- [Work item]: Among the entries below, find each line with "around" and show it.

- [Provided data]:
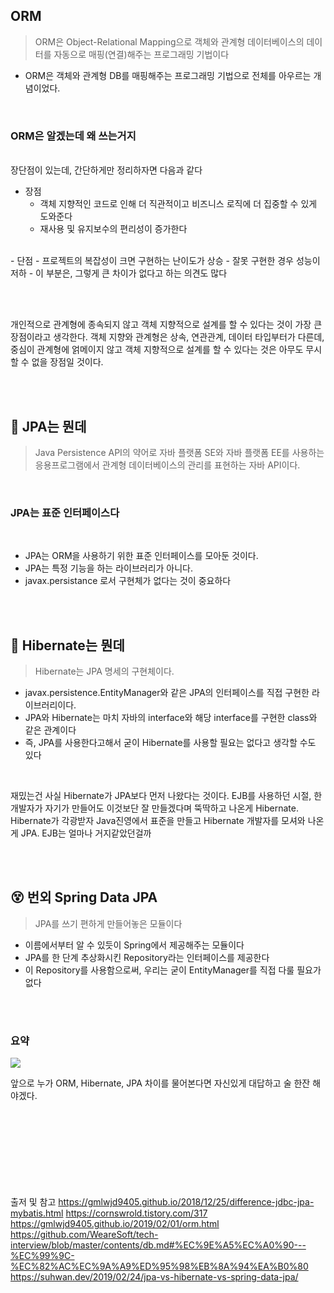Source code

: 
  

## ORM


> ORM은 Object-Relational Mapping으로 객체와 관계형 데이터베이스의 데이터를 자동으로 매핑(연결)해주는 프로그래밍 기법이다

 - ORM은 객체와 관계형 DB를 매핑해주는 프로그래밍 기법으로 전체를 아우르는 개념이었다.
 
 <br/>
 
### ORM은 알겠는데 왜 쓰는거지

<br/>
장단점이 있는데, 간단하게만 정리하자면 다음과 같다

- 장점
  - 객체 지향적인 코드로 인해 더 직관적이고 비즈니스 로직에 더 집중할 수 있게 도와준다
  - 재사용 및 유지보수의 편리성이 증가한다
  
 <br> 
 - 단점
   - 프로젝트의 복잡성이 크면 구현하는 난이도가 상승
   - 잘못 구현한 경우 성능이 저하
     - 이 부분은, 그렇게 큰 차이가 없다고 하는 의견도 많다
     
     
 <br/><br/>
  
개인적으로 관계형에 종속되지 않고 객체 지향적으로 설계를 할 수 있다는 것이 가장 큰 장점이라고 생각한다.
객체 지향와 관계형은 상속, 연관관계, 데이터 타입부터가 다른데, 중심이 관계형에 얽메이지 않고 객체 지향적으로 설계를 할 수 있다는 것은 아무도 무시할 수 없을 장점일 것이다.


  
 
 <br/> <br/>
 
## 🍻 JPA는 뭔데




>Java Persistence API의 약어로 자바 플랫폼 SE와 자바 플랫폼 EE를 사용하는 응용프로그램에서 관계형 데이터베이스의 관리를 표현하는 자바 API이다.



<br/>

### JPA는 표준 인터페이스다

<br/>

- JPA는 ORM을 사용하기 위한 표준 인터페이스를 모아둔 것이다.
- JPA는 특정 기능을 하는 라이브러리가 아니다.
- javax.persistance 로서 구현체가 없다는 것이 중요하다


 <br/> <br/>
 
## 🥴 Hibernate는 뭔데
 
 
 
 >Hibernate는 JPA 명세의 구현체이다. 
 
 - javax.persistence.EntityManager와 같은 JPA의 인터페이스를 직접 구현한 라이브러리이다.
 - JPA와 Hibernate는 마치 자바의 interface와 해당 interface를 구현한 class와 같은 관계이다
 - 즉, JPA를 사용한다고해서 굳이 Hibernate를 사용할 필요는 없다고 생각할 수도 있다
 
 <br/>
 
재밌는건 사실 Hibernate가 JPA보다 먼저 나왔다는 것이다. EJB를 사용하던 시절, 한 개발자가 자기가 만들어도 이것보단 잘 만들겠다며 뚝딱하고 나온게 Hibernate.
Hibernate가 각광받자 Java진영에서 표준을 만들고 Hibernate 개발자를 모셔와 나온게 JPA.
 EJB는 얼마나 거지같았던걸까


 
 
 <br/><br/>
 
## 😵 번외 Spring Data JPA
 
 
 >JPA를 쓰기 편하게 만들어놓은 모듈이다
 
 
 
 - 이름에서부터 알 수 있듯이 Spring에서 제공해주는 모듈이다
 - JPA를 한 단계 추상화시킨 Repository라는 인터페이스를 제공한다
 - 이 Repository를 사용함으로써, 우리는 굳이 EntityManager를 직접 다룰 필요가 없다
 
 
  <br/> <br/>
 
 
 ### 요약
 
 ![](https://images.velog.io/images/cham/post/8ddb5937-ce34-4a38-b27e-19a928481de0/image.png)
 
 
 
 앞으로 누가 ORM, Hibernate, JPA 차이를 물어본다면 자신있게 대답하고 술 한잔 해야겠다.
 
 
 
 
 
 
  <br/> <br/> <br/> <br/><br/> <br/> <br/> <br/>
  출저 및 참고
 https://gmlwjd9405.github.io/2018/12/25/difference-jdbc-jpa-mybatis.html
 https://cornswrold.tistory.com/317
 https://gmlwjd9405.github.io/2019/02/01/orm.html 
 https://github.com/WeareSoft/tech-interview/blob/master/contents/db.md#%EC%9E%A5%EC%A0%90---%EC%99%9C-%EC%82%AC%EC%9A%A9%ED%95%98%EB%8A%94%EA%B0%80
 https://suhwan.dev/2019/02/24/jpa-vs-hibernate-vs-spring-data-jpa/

...

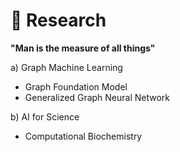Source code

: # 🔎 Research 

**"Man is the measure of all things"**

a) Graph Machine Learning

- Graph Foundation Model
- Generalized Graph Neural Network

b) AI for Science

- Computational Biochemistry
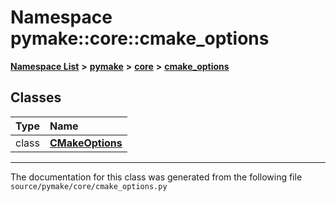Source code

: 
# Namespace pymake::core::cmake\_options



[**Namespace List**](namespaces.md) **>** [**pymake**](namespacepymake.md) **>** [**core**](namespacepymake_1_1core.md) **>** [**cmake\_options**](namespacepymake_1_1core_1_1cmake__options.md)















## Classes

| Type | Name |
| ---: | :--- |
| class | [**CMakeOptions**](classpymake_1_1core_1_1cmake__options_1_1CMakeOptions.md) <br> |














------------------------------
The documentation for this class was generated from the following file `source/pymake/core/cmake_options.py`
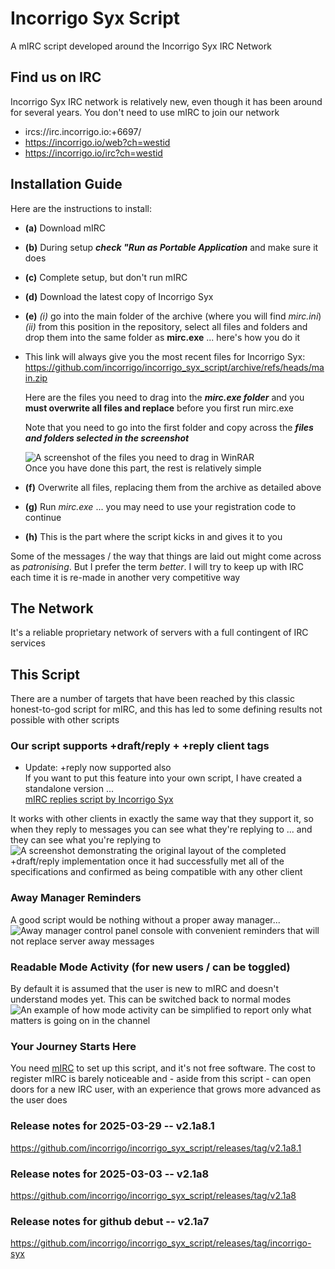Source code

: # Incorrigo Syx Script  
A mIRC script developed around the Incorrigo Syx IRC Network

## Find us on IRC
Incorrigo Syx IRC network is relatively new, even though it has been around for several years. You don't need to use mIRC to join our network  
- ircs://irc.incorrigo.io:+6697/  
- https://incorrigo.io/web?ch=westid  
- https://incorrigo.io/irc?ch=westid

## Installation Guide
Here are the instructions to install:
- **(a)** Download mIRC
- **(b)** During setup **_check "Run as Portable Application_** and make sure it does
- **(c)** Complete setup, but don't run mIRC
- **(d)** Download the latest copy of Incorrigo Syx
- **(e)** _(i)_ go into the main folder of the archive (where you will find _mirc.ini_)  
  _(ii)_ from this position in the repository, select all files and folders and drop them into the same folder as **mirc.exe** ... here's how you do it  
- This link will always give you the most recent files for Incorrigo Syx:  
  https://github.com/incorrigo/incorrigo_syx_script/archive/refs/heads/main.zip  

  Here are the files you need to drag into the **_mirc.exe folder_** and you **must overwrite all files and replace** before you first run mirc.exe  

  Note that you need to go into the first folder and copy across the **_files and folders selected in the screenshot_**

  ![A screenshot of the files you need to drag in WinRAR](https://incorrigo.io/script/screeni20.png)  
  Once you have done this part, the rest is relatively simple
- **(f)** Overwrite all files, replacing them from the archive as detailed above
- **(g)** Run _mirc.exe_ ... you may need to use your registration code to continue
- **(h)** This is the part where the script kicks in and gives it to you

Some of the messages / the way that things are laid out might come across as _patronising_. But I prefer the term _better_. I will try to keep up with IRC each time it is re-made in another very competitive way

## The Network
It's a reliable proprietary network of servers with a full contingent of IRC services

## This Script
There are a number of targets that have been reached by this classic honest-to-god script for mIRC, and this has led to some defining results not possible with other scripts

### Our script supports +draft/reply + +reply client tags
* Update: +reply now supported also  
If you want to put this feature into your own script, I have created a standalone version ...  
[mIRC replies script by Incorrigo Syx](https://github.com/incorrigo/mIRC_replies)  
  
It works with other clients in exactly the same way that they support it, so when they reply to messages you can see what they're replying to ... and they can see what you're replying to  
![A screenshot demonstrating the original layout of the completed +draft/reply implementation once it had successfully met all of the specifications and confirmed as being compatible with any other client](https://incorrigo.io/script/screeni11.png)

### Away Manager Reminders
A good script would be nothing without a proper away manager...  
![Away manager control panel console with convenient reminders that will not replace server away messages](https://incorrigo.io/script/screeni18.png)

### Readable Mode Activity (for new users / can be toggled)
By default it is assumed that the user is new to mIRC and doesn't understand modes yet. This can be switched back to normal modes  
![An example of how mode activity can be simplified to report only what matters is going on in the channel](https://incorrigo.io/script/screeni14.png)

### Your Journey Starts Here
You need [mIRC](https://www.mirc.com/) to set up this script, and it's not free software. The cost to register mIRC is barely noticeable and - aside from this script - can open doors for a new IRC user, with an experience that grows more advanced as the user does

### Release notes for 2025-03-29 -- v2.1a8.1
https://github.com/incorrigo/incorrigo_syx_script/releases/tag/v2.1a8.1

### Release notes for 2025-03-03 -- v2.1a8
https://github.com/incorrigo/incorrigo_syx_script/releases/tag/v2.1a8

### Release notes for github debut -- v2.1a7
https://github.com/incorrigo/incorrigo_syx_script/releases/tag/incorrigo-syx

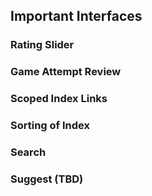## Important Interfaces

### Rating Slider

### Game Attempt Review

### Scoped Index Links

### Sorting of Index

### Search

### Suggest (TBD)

- [Your response]:
A mIRC script developed around the Incorrigo Syx IRC Network
Incorrigo Syx IRC network is relatively new, even though it has been around for several years. You don't need to use mIRC to join our network  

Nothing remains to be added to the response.